▶ _Data_
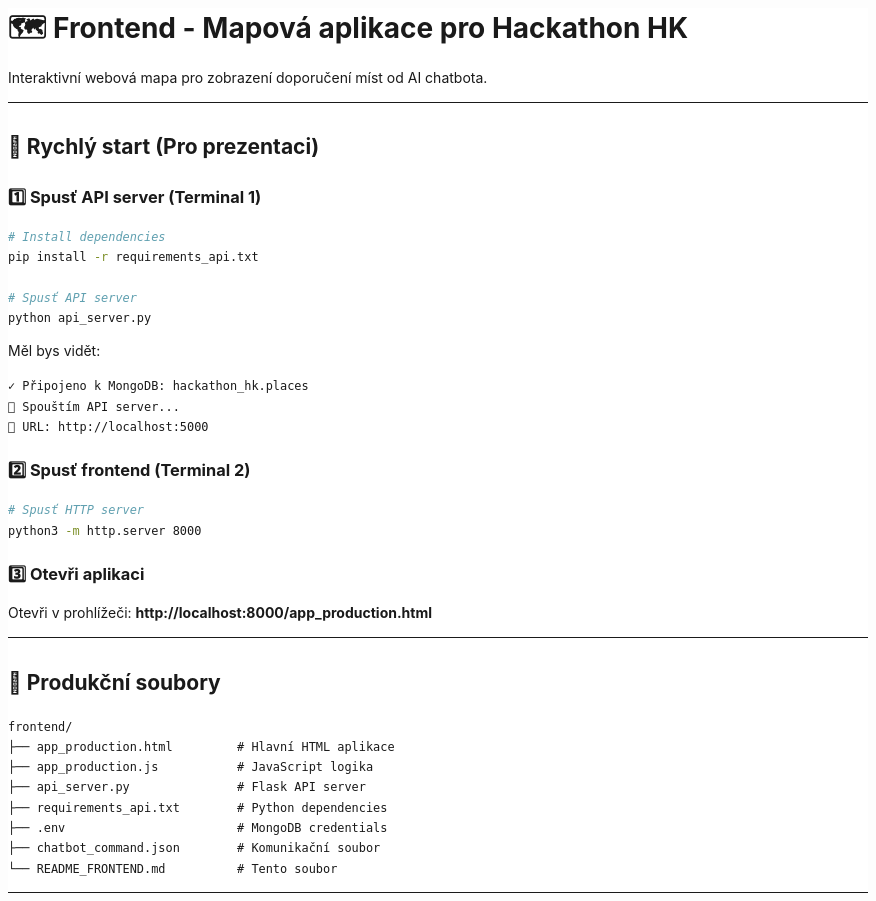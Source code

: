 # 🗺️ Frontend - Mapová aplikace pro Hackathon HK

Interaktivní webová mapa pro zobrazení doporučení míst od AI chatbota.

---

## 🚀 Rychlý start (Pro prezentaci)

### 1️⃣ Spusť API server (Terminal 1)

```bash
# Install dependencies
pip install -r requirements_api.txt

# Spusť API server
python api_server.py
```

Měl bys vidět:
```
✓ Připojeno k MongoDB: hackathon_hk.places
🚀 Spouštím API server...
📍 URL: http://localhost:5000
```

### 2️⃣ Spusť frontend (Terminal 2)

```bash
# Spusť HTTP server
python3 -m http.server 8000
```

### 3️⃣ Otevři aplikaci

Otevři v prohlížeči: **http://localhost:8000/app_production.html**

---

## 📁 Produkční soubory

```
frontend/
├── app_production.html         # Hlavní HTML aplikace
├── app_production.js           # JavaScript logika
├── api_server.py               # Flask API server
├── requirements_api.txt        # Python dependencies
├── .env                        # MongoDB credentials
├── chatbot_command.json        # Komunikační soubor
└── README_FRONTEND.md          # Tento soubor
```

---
* * *
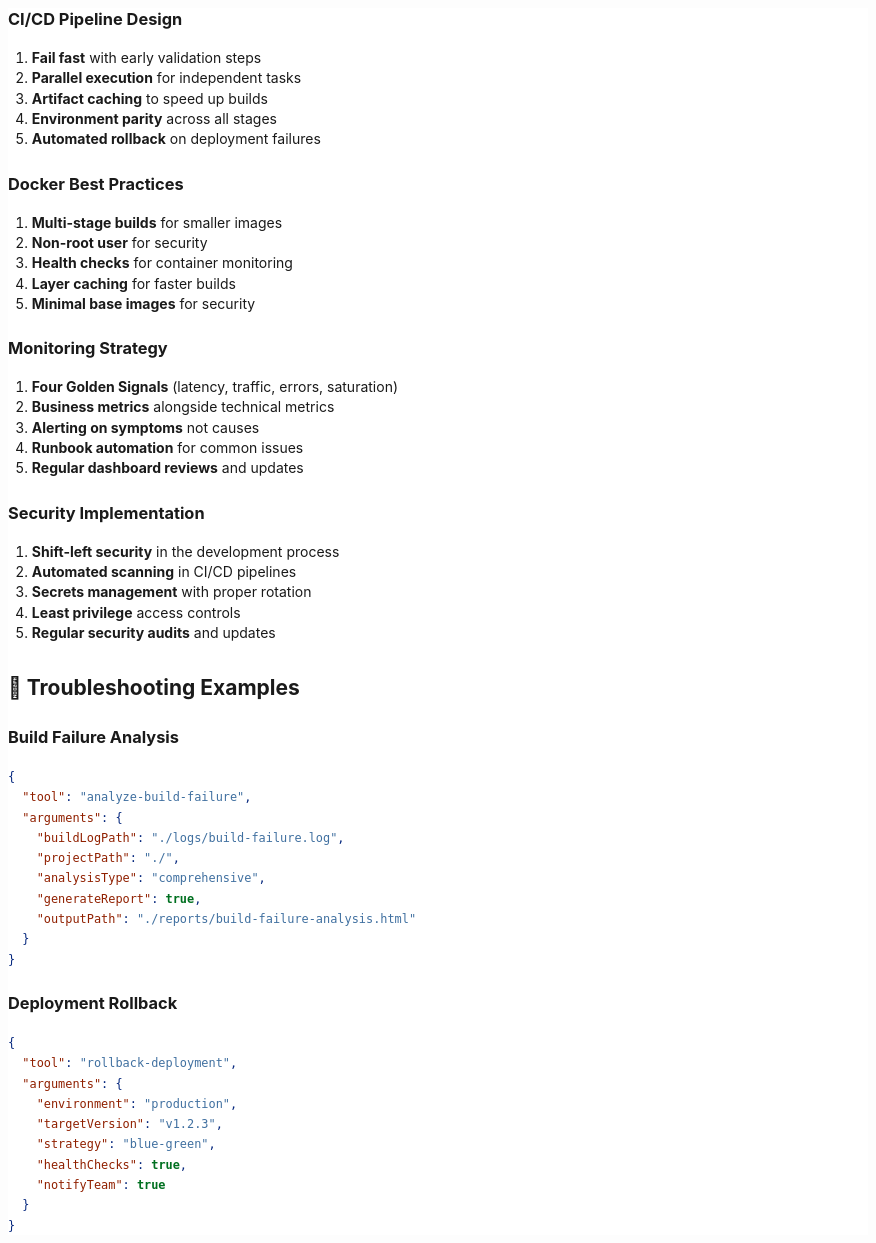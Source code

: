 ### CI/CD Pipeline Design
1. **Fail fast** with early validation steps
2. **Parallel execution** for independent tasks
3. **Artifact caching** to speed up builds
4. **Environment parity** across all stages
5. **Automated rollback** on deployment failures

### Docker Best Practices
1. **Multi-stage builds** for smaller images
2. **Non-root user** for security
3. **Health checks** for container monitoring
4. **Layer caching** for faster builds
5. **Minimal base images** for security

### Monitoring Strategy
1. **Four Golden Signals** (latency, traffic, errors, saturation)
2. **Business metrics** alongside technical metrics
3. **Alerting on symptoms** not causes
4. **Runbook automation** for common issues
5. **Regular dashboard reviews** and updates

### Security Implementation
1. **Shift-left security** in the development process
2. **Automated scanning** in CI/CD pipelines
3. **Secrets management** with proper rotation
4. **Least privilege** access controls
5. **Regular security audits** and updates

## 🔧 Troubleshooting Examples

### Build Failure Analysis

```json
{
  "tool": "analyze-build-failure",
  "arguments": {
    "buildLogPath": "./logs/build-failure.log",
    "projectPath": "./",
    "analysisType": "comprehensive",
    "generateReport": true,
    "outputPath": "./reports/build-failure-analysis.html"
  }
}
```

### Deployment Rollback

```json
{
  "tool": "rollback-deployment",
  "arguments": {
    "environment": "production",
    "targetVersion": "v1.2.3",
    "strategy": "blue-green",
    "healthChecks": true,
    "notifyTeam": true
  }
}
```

▶ _Task instructions_
Please go through each line of the data and count those that contain the string "Regular"; give that number alone.

▶ _Answer to this task_
2